4 – François Hollande (septembre 2016)

Douze ans vont ensuite s’écouler avant qu’un Président français, François Hollande, n’effectue une visite d’Etat au Vietnam.
Le Vietnam, justement, est dans l’intervalle, devenu l’une des économies les plus dynamiques de toute l’Asie du Sud-Est. Aussi le Président tente-t-il d’y avancer les pions économiques de la France : plusieurs contrats sont à la clef de son déplacement.

« Ce que nous voulons, à travers cette visite, c’est soutenir encore davantage les investissements français au Vietnam, les implantations et les accords commerciaux pour accéder pleinement au marché », dit-il à son homologue vietnamien Tran Dai Quang.

Appel entendu. Trois contrats portant sur la vente de quarante Airbus seront signés à l’occasion de cette visite présidentielle, le tout pour un montant de 6,5 milliards de dollars. Le groupe Vinci, lui, décroche un autre contrat concernant le réseau autoroutier du pays.

« Je veux donner toute sa dimension au partenariat stratégique signe en 2013 », souligne François Hollande.

Force est de constater qu’à ce stade, les relations entre les deux pays – économiques, culturelles ou universitaires – restent étroites, et ce, en dépit d’une « Histoire tumultueuse », pour reprendre l’expression du Président français, qui s’octroiera un bain de foule dans les petites rues de la capitale avant d’échanger, dans un café, avec de jeunes entrepreneurs vietnamiens passés par de grandes écoles ou des universités françaises. « Il y a beaucoup de Français qui sont d’origine vietnamienne et qui veulent investir ou créer et vous pourriez être des passerelles », leur suggère-t-il alors.

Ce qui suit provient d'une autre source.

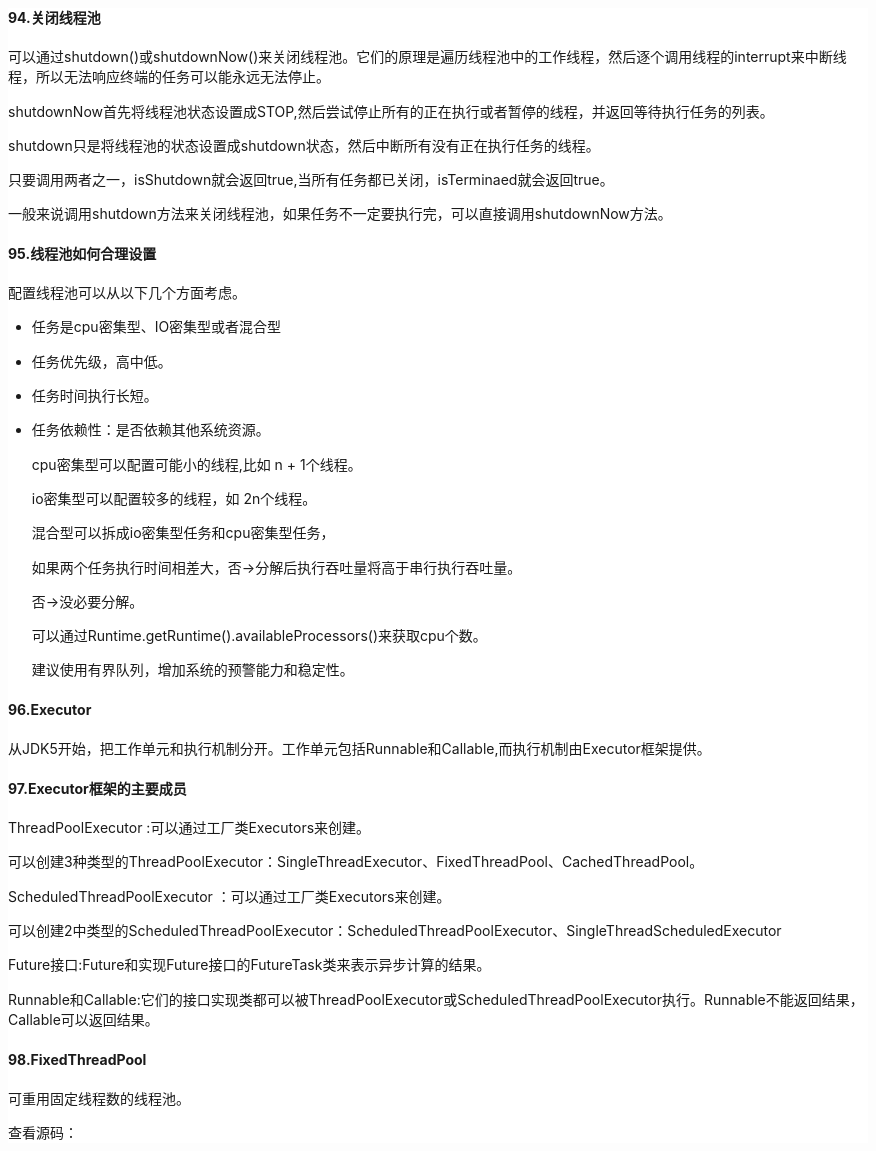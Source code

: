 #### 94.关闭线程池

可以通过shutdown()或shutdownNow()来关闭线程池。它们的原理是遍历线程池中的工作线程，然后逐个调用线程的interrupt来中断线程，所以无法响应终端的任务可以能永远无法停止。

shutdownNow首先将线程池状态设置成STOP,然后尝试停止所有的正在执行或者暂停的线程，并返回等待执行任务的列表。

shutdown只是将线程池的状态设置成shutdown状态，然后中断所有没有正在执行任务的线程。

只要调用两者之一，isShutdown就会返回true,当所有任务都已关闭，isTerminaed就会返回true。

一般来说调用shutdown方法来关闭线程池，如果任务不一定要执行完，可以直接调用shutdownNow方法。

#### 95.线程池如何合理设置

配置线程池可以从以下几个方面考虑。

- 任务是cpu密集型、IO密集型或者混合型

- 任务优先级，高中低。

- 任务时间执行长短。

- 任务依赖性：是否依赖其他系统资源。

  cpu密集型可以配置可能小的线程,比如 n + 1个线程。

  io密集型可以配置较多的线程，如 2n个线程。

  混合型可以拆成io密集型任务和cpu密集型任务，

  如果两个任务执行时间相差大，否->分解后执行吞吐量将高于串行执行吞吐量。

  否->没必要分解。

  可以通过Runtime.getRuntime().availableProcessors()来获取cpu个数。

  建议使用有界队列，增加系统的预警能力和稳定性。

#### 96.Executor

从JDK5开始，把工作单元和执行机制分开。工作单元包括Runnable和Callable,而执行机制由Executor框架提供。

#### 97.Executor框架的主要成员

ThreadPoolExecutor  :可以通过工厂类Executors来创建。

可以创建3种类型的ThreadPoolExecutor：SingleThreadExecutor、FixedThreadPool、CachedThreadPool。

ScheduledThreadPoolExecutor ：可以通过工厂类Executors来创建。

可以创建2中类型的ScheduledThreadPoolExecutor：ScheduledThreadPoolExecutor、SingleThreadScheduledExecutor

Future接口:Future和实现Future接口的FutureTask类来表示异步计算的结果。

Runnable和Callable:它们的接口实现类都可以被ThreadPoolExecutor或ScheduledThreadPoolExecutor执行。Runnable不能返回结果，Callable可以返回结果。

#### 98.FixedThreadPool

可重用固定线程数的线程池。

查看源码：
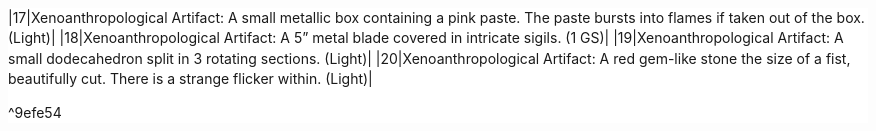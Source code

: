 |17|Xenoanthropological Artifact: A small metallic box containing a pink paste. The paste bursts into flames if taken out of the box. (Light)|
|18|Xenoanthropological Artifact: A 5” metal blade covered in intricate sigils. (1 GS)|
|19|Xenoanthropological Artifact: A small dodecahedron split in 3 rotating sections. (Light)|
|20|Xenoanthropological Artifact: A red gem-like stone the size of a fist, beautifully cut. There is a strange flicker within. (Light)|

^9efe54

« Nos deux pays ont une Histoire mais ont surtout un avenir et nous devons faire en sorte que cette Histoire, qui a pu à un moment nous séparer, puisse nous réunir ». En prononçant cette phrase le 6 septembre 2016 à Hanoï, François Hollande aura finalement inscrit sa visite dans la lignée de celles de ses prédécesseurs, François Mitterrand et Jacques Chirac.

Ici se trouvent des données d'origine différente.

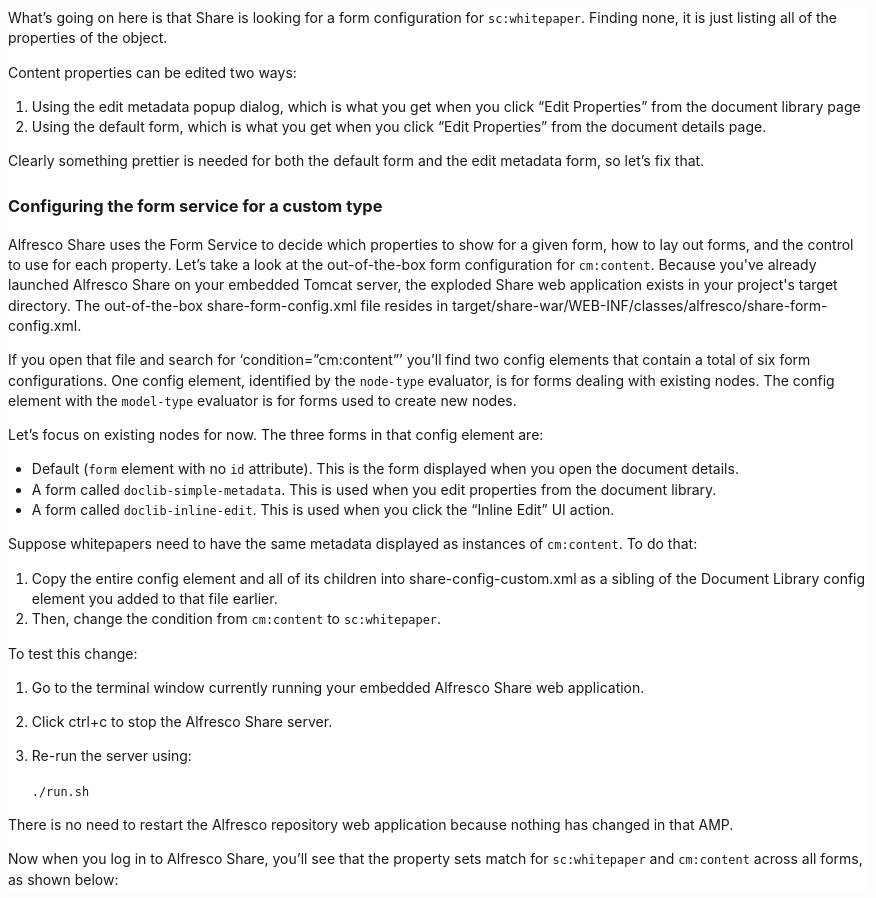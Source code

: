 What’s going on here is that Share is looking for a form configuration for `sc:whitepaper`. Finding none, it is just listing all of the properties of the object.

Content properties can be edited two ways:

1. Using the edit metadata popup dialog, which is what you get when you click “Edit Properties” from the document library page
2. Using the default form, which is what you get when you click “Edit Properties” from the document details page.

Clearly something prettier is needed for both the default form and the edit metadata form, so let’s fix that.

### Configuring the form service for a custom type

Alfresco Share uses the Form Service to decide which properties to show for a given form, how to lay out forms, and the control to use for each property. Let’s take a look at the out-of-the-box form configuration for `cm:content`. Because you've already launched Alfresco Share on your embedded Tomcat server, the exploded Share web application exists in your project's target directory. The out-of-the-box share-form-config.xml file resides in target/share-war/WEB-INF/classes/alfresco/share-form-config.xml.

If you open that file and search for ‘condition=”cm:content”’ you’ll find two config elements that contain a total of six form configurations. One config element, identified by the `node-type` evaluator, is for forms dealing with existing nodes. The config element with the `model-type` evaluator is for forms used to create new nodes.

Let’s focus on existing nodes for now. The three forms in that config element are:

* Default (`form` element with no `id` attribute). This is the form displayed when you open the document details.
* A form called `doclib-simple-metadata`. This is used when you edit properties from the document library.
* A form called `doclib-inline-edit`. This is used when you click the “Inline Edit” UI action.

Suppose whitepapers need to have the same metadata displayed as instances of `cm:content`. To do that:

1. Copy the entire config element and all of its children into share-config-custom.xml as a sibling of the Document Library config element you added to that file earlier.
2. Then, change the condition from `cm:content` to `sc:whitepaper`.

To test this change:

1. Go to the terminal window currently running your embedded Alfresco Share web application.
2. Click ctrl+c to stop the Alfresco Share server.
3. Re-run the server using:

    ```
    ./run.sh
    ```

There is no need to restart the Alfresco repository web application because nothing has changed in that AMP.

Now when you log in to Alfresco Share, you’ll see that the property sets match for `sc:whitepaper` and `cm:content` across all forms, as shown below:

Emmanuel Macron, lui, arrivera à la fin de ce mois dans un Vietnam qui a encore évolué et qui est bien décidé à devenir une bonne fois pour toutes ce « nouveau dragon » qu’évoquait déjà François Mitterrand en 1993. À l’époque, le Vietnam avait besoin de la France. Mais qu’en est-il aujourd’hui ? Sans doute les deux pays ont-ils autant besoin l’un de l’autre.